- _ABOUT THIS EXERCISE_
In the data below, how many lines include the word "IDENTIFIED"? Give only the number.

-----

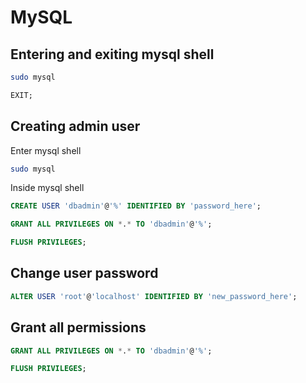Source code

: # MySQL

## Entering and exiting mysql shell

```bash
sudo mysql
```

```sql
EXIT;
```

## Creating admin user

Enter mysql shell

```bash
sudo mysql
```

Inside mysql shell

```sql
CREATE USER 'dbadmin'@'%' IDENTIFIED BY 'password_here';

GRANT ALL PRIVILEGES ON *.* TO 'dbadmin'@'%';

FLUSH PRIVILEGES;
```

## Change user password

```sql
ALTER USER 'root'@'localhost' IDENTIFIED BY 'new_password_here';
```

## Grant all permissions

```sql
GRANT ALL PRIVILEGES ON *.* TO 'dbadmin'@'%';

FLUSH PRIVILEGES;
```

-----

- _TASK RESPONSE_
2